Voler des œuvres d’art est sans doute moins grave qu’assassiner des millions de gens, mais l’art est constitutif de l’âme de l’humanité, aussi les attentats, les usurpations et les détournements commis contre l’art ne sont pas à prendre à la légère.
En 1907 le peintre autrichien Gustav Klimt (auquel le cinéaste Raúl Ruiz a consacré un film remarquable) achève le premier des deux portraits qu’il fera d’Adele Bloch-Bauer, commandé par le frère du modèle, l’industriel et mécène Ferdinand Bloch-Bauer. Ce tableau magnifique est venu en 1986 à Paris au Musée national d’Art moderne (Beaubourg) pour l’exposition Vienne, Naissance d’un siècle, 1880 - 1938, ce qui m’a donné l’occasion de le voir.

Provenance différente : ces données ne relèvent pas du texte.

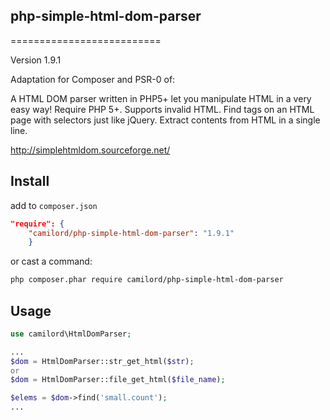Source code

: ## php-simple-html-dom-parser
==========================

Version 1.9.1

Adaptation for Composer and PSR-0 of:

A HTML DOM parser written in PHP5+ let you manipulate HTML in a very easy way!
Require PHP 5+.
Supports invalid HTML.
Find tags on an HTML page with selectors just like jQuery.
Extract contents from HTML in a single line.

http://simplehtmldom.sourceforge.net/


Install
-------
add to `composer.json`
```json
"require": {
    "camilord/php-simple-html-dom-parser": "1.9.1"
    }
```

or cast a command:
```bash
php composer.phar require camilord/php-simple-html-dom-parser
```

Usage
-----

```php
use camilord\HtmlDomParser;

...
$dom = HtmlDomParser::str_get_html($str);
or 
$dom = HtmlDomParser::file_get_html($file_name);

$elems = $dom->find('small.count');
...

```
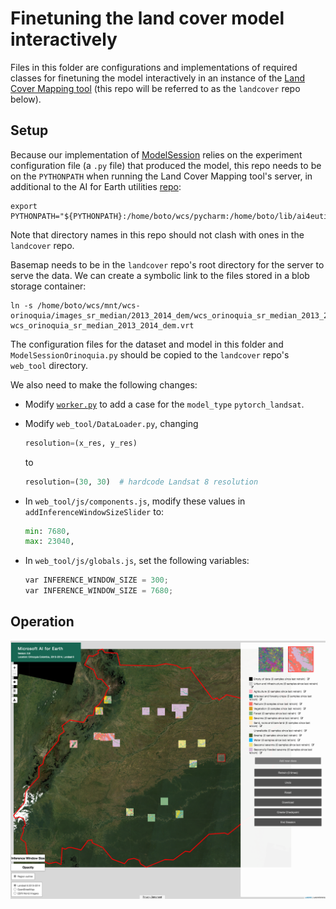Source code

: # Finetuning the land cover model interactively

Files in this folder are configurations and implementations of required classes for finetuning the model interactively in an instance of the [Land Cover Mapping tool](https://github.com/microsoft/landcover) (this repo will be referred to as the `landcover` repo below).

## Setup
Because our implementation of [ModelSession](https://github.com/microsoft/landcover/blob/master/web_tool/ModelSessionAbstract.py) relies on the experiment configuration file (a `.py` file) that produced the model, this repo needs to be on the `PYTHONPATH` when running the Land Cover Mapping tool's server, in additional to the AI for Earth utilities [repo](https://github.com/microsoft/ai4eutils):
```
export PYTHONPATH="${PYTHONPATH}:/home/boto/wcs/pycharm:/home/boto/lib/ai4eutils"
```

Note that directory names in this repo should not clash with ones in the `landcover` repo. 

Basemap needs to be in the `landcover` repo's root directory for the server to serve the data. We can create a symbolic link to the files stored in a blob storage container:
```
ln -s /home/boto/wcs/mnt/wcs-orinoquia/images_sr_median/2013_2014_dem/wcs_orinoquia_sr_median_2013_2014_dem.vrt wcs_orinoquia_sr_median_2013_2014_dem.vrt
```

The configuration files for the dataset and model in this folder and `ModelSessionOrinoquia.py` should be copied to the `landcover` repo's `web_tool` directory.

We also need to make the following changes:
- Modify [`worker.py`](https://github.com/microsoft/landcover/blob/master/worker.py) to add a case for the `model_type` `pytorch_landsat`. 
- Modify `web_tool/DataLoader.py`, changing 
    ```python
    resolution=(x_res, y_res)
    ```
    to 
    ```python
    resolution=(30, 30)  # hardcode Landsat 8 resolution
    ```

- In `web_tool/js/components.js`, modify these values in `addInferenceWindowSizeSlider` to:
    ```python
    min: 7680,
    max: 23040,
    ```
- In `web_tool/js/globals.js`, set the following variables:
    ```python
    var INFERENCE_WINDOW_SIZE = 300;
    var INFERENCE_WINDOW_SIZE = 7680;
    ```


## Operation

![Using the Land Cover Mapping tool on Landsat 8 imagery](../visuals/in_the_tool.png)
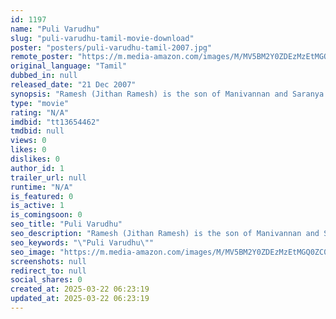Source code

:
 ```yaml
---
id: 1197
name: "Puli Varudhu"
slug: "puli-varudhu-tamil-movie-download"
poster: "posters/puli-varudhu-tamil-2007.jpg"
remote_poster: "https://m.media-amazon.com/images/M/MV5BM2Y0ZDEzMzEtMGQ0ZC00ODljLTkwYzYtMThlZTE2ZWU1OTJjXkEyXkFqcGdeQXVyMTA4NDIzMTY1._V1_SX300.jpg"
original_language: "Tamil"
dubbed_in: null
released_date: "21 Dec 2007"
synopsis: "Ramesh (Jithan Ramesh) is the son of Manivannan and Saranya. Karuppa (Karunas) and other friends stay in Ramesh's house as paying guests. Ramesh's parents treat them as their own. Ramesh's parents want their son to fall in love and g"
type: "movie"
rating: "N/A"
imdbid: "tt13654462"
tmdbid: null
views: 0
likes: 0
dislikes: 0
author_id: 1
trailer_url: null
runtime: "N/A"
is_featured: 0
is_active: 1
is_comingsoon: 0
seo_title: "Puli Varudhu"
seo_description: "Ramesh (Jithan Ramesh) is the son of Manivannan and Saranya. Karuppa (Karunas) and other friends stay in Ramesh's house as paying guests. Ramesh's parents treat them as their own. Ramesh's parents want their son to fall in love and g"
seo_keywords: "\"Puli Varudhu\""
seo_image: "https://m.media-amazon.com/images/M/MV5BM2Y0ZDEzMzEtMGQ0ZC00ODljLTkwYzYtMThlZTE2ZWU1OTJjXkEyXkFqcGdeQXVyMTA4NDIzMTY1._V1_SX300.jpg"
screenshots: null
redirect_to: null
social_shares: 0
created_at: 2025-03-22 06:23:19
updated_at: 2025-03-22 06:23:19
---
```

Lors de l’Anschluss (annexion de l’Autriche par l’Allemagne nazie, 12 mars 1938) Adele Bloch-Bauer est morte depuis déjà plusieurs années, son frère Ferdinand et sa femme pourront fuir en Suisse, sa nièce Maria réussit à fuir aux États-Unis avec son mari le ténor Fritz Altmann [1]. La collection d’objets d’art de la famille Bloch-Bauer, au nombre desquels cinq tableaux de Gustav Klimt, sera pillée par les nazis et dispersée entre les mains de différents dignitaires du régime (le collier que l’on voit au cou d’Adele sur le tableau finira à celui de Madame Göring). En effet aux yeux des nazis la peinture de Klimt était de l’« art dégénéré » qu’ils étaient peu soucieux d’accrocher dans leurs musées, mais il y avait parmi eux quelques collectionneurs avisés.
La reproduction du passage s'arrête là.